Abstract: : Purpose: Estrogen has been shown to protect the lens from cataract formation via estrogen receptor alpha (ERa). ERa can bind the catalytic subunit of telomerase (TERT) promoter and up–regulate telomerase activity in estrogen dependent cells. Our laboratory has found that ERa and TERT interact in cataractous LEC but not in normal LEC. We intend to determine if ERa overexpression leads to increased transcription of the telomerase components, TERT and TR. Methods: Canine ERa was cloned by RT–PCR. The canine ERa gene was sub–cloned into the eukaryotic expression vector pIRES–hrGFP–2a for transfection experiments. Primary cultures of canine LEC were transfected with FuGene 6 Reagent and ERa/pIRES–hrGFP plasmid DNA for 48 hr according to the manufacturers protocol. Estrogen was added to the culture 16 hr before cells were harvested. RNAs extracted from lens tissues and LEC were used for the first strand cDNA synthesis.

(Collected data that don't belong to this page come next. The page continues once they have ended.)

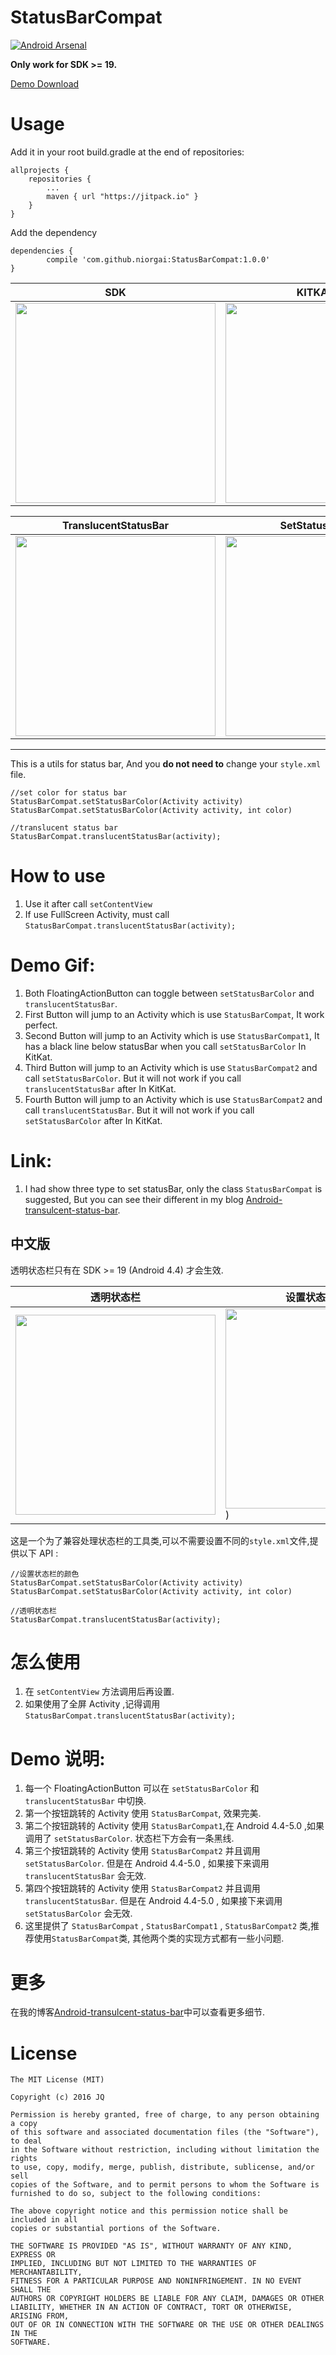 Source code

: # StatusBarCompat
[![Android Arsenal](https://img.shields.io/badge/Android%20Arsenal-StatusBarCompat-green.svg?style=true)](https://android-arsenal.com/details/1/3349)

**Only work for SDK >= 19.**

[Demo Download](http://fir.im/StatusBarCompat)

# Usage

Add it in your root build.gradle at the end of repositories:

	allprojects {
		repositories {
			...
			maven { url "https://jitpack.io" }
		}
	}
	 
Add the dependency

	dependencies {
	        compile 'com.github.niorgai:StatusBarCompat:1.0.0'
	}

SDK|KITKAT(19)|LOLLIPOP(21)
---|---|---
 |<img src="http://7sbqys.com1.z0.glb.clouddn.com/status_compat_19.gif" width="320x">|<img src="http://7sbqys.com1.z0.glb.clouddn.com/status_compat_21.gif" width="320x">

TranslucentStatusBar|SetStatusBarColor
---|---
<img src="http://7sbqys.com1.z0.glb.clouddn.com/fullScreen.png" width="320x">|<img src="http://7sbqys.com1.z0.glb.clouddn.com/Toolbar.png" width="320x">

 
---

This is a utils for status bar, And you **do not need to** change your `style.xml` file.

	//set color for status bar
	StatusBarCompat.setStatusBarColor(Activity activity)
	StatusBarCompat.setStatusBarColor(Activity activity, int color)
	
	//translucent status bar
	StatusBarCompat.translucentStatusBar(activity);
	
# How to use

1. Use it after call `setContentView` 
2. If use FullScreen Activity, must call `StatusBarCompat.translucentStatusBar(activity);`
	
# Demo Gif:
1. Both FloatingActionButton can toggle between `setStatusBarColor` and `translucentStatusBar`.
1. First Button will jump to an Activity which is use `StatusBarCompat`, It work perfect.
2. Second Button will jump to an Activity which is use `StatusBarCompat1`, It has a black line below statusBar when you call `setStatusBarColor` In KitKat.
3. Third Button will jump to an Activity which is use `StatusBarCompat2` and call `setStatusBarColor`. But it will not work if you call `translucentStatusBar` after In KitKat.
4. Fourth Button will jump to an Activity which is use `StatusBarCompat2` and call `translucentStatusBar`. But it will not work if you call `setStatusBarColor` after In KitKat.

# Link:
1. I had show three type to set statusBar, only the class `StatusBarCompat` is suggested, But you can see their different in my blog [Android-transulcent-status-bar](http://niorgai.github.io/2016/03/20/Android-transulcent-status-bar/).

中文版
---

透明状态栏只有在 SDK >= 19 (Android 4.4) 才会生效.

透明状态栏|设置状态栏的颜色
---|---
<img src="http://7sbqys.com1.z0.glb.clouddn.com/fullScreen.png" width="320x">|<img src="http://7sbqys.com1.z0.glb.clouddn.com/Toolbar.png" width="320x">)
 
这是一个为了兼容处理状态栏的工具类,可以不需要设置不同的`style.xml`文件,提供以下 API :

	//设置状态栏的颜色
	StatusBarCompat.setStatusBarColor(Activity activity)
	StatusBarCompat.setStatusBarColor(Activity activity, int color)
	
	//透明状态栏
	StatusBarCompat.translucentStatusBar(activity);
	
# 怎么使用
1. 在 `setContentView` 方法调用后再设置.
2. 如果使用了全屏 Activity ,记得调用`StatusBarCompat.translucentStatusBar(activity);`

# Demo 说明:
1. 每一个 FloatingActionButton 可以在 `setStatusBarColor` 和 `translucentStatusBar` 中切换.
1. 第一个按钮跳转的 Activity 使用 `StatusBarCompat`, 效果完美.
2. 第二个按钮跳转的 Activity 使用 `StatusBarCompat1`,在 Android 4.4-5.0 ,如果调用了 `setStatusBarColor`. 状态栏下方会有一条黑线. 
3. 第三个按钮跳转的 Activity 使用  `StatusBarCompat2` 并且调用 `setStatusBarColor`. 但是在 Android 4.4-5.0 , 如果接下来调用 `translucentStatusBar` 会无效.
4. 第四个按钮跳转的 Activity 使用  `StatusBarCompat2` 并且调用 `translucentStatusBar`. 但是在 Android 4.4-5.0 , 如果接下来调用 `setStatusBarColor` 会无效.
5. 这里提供了 `StatusBarCompat` , `StatusBarCompat1` , `StatusBarCompat2` 类,推荐使用`StatusBarCompat`类, 其他两个类的实现方式都有一些小问题.

# 更多
在我的博客[Android-transulcent-status-bar](http://niorgai.github.io/2016/03/20/Android-transulcent-status-bar/)中可以查看更多细节.

# License
	
	The MIT License (MIT)
	
	Copyright (c) 2016 JQ
	
	Permission is hereby granted, free of charge, to any person obtaining a copy
	of this software and associated documentation files (the "Software"), to deal
	in the Software without restriction, including without limitation the rights
	to use, copy, modify, merge, publish, distribute, sublicense, and/or sell
	copies of the Software, and to permit persons to whom the Software is
	furnished to do so, subject to the following conditions:
	
	The above copyright notice and this permission notice shall be included in all
	copies or substantial portions of the Software.
	
	THE SOFTWARE IS PROVIDED "AS IS", WITHOUT WARRANTY OF ANY KIND, EXPRESS OR
	IMPLIED, INCLUDING BUT NOT LIMITED TO THE WARRANTIES OF MERCHANTABILITY,
	FITNESS FOR A PARTICULAR PURPOSE AND NONINFRINGEMENT. IN NO EVENT SHALL THE
	AUTHORS OR COPYRIGHT HOLDERS BE LIABLE FOR ANY CLAIM, DAMAGES OR OTHER
	LIABILITY, WHETHER IN AN ACTION OF CONTRACT, TORT OR OTHERWISE, ARISING FROM,
	OUT OF OR IN CONNECTION WITH THE SOFTWARE OR THE USE OR OTHER DEALINGS IN THE
	SOFTWARE.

Relative quantitative real time RT–PCR was performed in the Mx3000p System (95C for 10 minutes, then 40 cycles of 94C for 30 seconds, 60C for 30 seconds, and 72C for 30 seconds) using QuantiTect SYBR Green PCR kit. The relative quantification of TR, TERT, and ERa, normalized to HPRT (housekeeping control), are calculated using the LinRegPCR software. The primers to amplify sequences of the TR, TERT, ERa, and HPRT genes were designed based on the sequence data obtained in our laboratory. Results: ERa, TR, and TERT expression levels are higher in cataractous LEC than in normal LEC by relative quantitative real time RT–PCR. Preliminary data found ERa to be up–regulated in the presence and absence of estrogen after overexpression. In addition, TERT and TR were up–regulated in an estrogen–dependent in response to ERa overexpression. Conclusions: This data supports that ERa expression regulates the transcription of TERT and TR in LEC in an estrogen dependent manner. The future experiments are planned to check whether the proteins, ERa, TERT, and TR, are also increased in ERa transfected LEC.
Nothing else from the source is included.